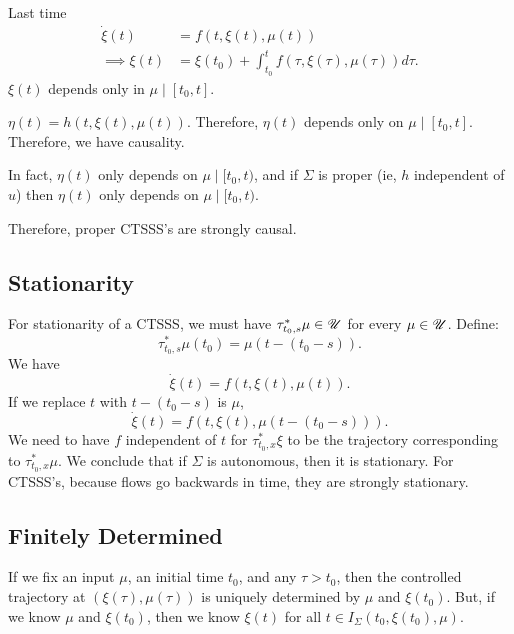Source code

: 
Last time
\begin{align*}
	\dot{\xi} \left( t \right) &= f\left( t, \xi\left( t \right) , \mu\left( t \right)  \right)  \\
	\implies \xi\left( t \right) &=  \xi\left( t_0 \right)  + \int_{t_0}^{t} f\left( \tau, \xi\left( \tau \right) , \mu\left( \tau \right)  \right) d \tau
.\end{align*}
$\xi\left( t \right) $ depends only in $\mu \mid \left[ t_0, t \right] $. 

$\eta\left( t \right) = h\left( t, \xi\left( t \right) , \mu\left( t \right)  \right) $. Therefore, $\eta\left( t \right) $ depends only on $\mu \mid \left[ t_0, t \right] $. Therefore, we have causality.

In fact, $\eta\left( t \right) $ only depends on $\mu  \mid [t_0, t )$, and if $\Sigma$ is proper (ie,  $h$ independent of $u$) then $\eta\left( t \right) $ only depends on $\mu \mid [t_0, t)$.

Therefore, proper CTSSS's are strongly causal.

\subsection{Stationarity}

For stationarity of a CTSSS, we must have $\tau_{t_0, s}^{*} \mu \in \mathscr{U}$ for every $\mu \in  \mathscr{U}$. Define:
\[
	\tau^{*}_{t_0, s}\mu\left( t_0 \right)  = \mu\left( t - \left( t_0 - s \right)  \right) 
.\] 
We have 
\[
	\dot{\xi}\left( t \right) = f\left( t, \xi\left( t \right) , \mu\left( t \right)  \right) 
.\] 
If we replace $t$ with $t - \left( t_0 - s \right) $ is $ \mu$, 
\[
	\dot{\xi}\left( t \right) = f\left( t, \xi\left( t \right) , \mu\left( t - \left( t_0 - s \right)  \right)  \right) 
.\] 
We need to have $f$ independent of $t$ for $\tau^{*}_{t_0, x}\xi$ to be the trajectory corresponding to $\tau^{*}_{t_0, x}\mu$. We conclude that if $\Sigma$ is autonomous, then it is stationary. For CTSSS's, because flows go backwards in time, they are strongly stationary.

\subsection{Finitely Determined}

If we fix an input $\mu$, an initial time  $t_0$, and any $\tau> t_0$, then the controlled trajectory at $\left( \xi\left( \tau \right) , \mu\left( \tau \right)  \right) $ is uniquely determined by $\mu$ and $\xi\left( t_0 \right) $. But, if we know $\mu$ and $\xi\left( t_0 \right) $, then we know $\xi\left( t \right) $ for all $t \in I_{\Sigma}\left( t_0, \xi\left( t_0 \right) , \mu \right) $.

**Aim of the task:** Write out the data exactly, and exclude every picture it holds.

**Written answer:**
Source code

: 
Last time
\begin{align*}
	\dot{\xi} \left( t \right) &= f\left( t, \xi\left( t \right) , \mu\left( t \right)  \right)  \\
	\implies \xi\left( t \right) &=  \xi\left( t_0 \right)  + \int_{t_0}^{t} f\left( \tau, \xi\left( \tau \right) , \mu\left( \tau \right)  \right) d \tau
.\end{align*}
$\xi\left( t \right) $ depends only in $\mu \mid \left[ t_0, t \right] $. 

$\eta\left( t \right) = h\left( t, \xi\left( t \right) , \mu\left( t \right)  \right) $. Therefore, $\eta\left( t \right) $ depends only on $\mu \mid \left[ t_0, t \right] $. Therefore, we have causality.

In fact, $\eta\left( t \right) $ only depends on $\mu  \mid [t_0, t )$, and if $\Sigma$ is proper (ie,  $h$ independent of $u$) then $\eta\left( t \right) $ only depends on $\mu \mid [t_0, t)$.

Therefore, proper CTSSS's are strongly causal.

\subsection{Stationarity}

For stationarity of a CTSSS, we must have $\tau_{t_0, s}^{*} \mu \in \mathscr{U}$ for every $\mu \in  \mathscr{U}$. Define:
\[
	\tau^{*}_{t_0, s}\mu\left( t_0 \right)  = \mu\left( t - \left( t_0 - s \right)  \right) 
.\] 
We have 
\[
	\dot{\xi}\left( t \right) = f\left( t, \xi\left( t \right) , \mu\left( t \right)  \right) 
.\] 
If we replace $t$ with $t - \left( t_0 - s \right) $ is $ \mu$, 
\[
	\dot{\xi}\left( t \right) = f\left( t, \xi\left( t \right) , \mu\left( t - \left( t_0 - s \right)  \right)  \right) 
.\] 
We need to have $f$ independent of $t$ for $\tau^{*}_{t_0, x}\xi$ to be the trajectory corresponding to $\tau^{*}_{t_0, x}\mu$. We conclude that if $\Sigma$ is autonomous, then it is stationary. For CTSSS's, because flows go backwards in time, they are strongly stationary.

\subsection{Finitely Determined}

If we fix an input $\mu$, an initial time  $t_0$, and any $\tau> t_0$, then the controlled trajectory at $\left( \xi\left( \tau \right) , \mu\left( \tau \right)  \right) $ is uniquely determined by $\mu$ and $\xi\left( t_0 \right) $. But, if we know $\mu$ and $\xi\left( t_0 \right) $, then we know $\xi\left( t \right) $ for all $t \in I_{\Sigma}\left( t_0, \xi\left( t_0 \right) , \mu \right) $.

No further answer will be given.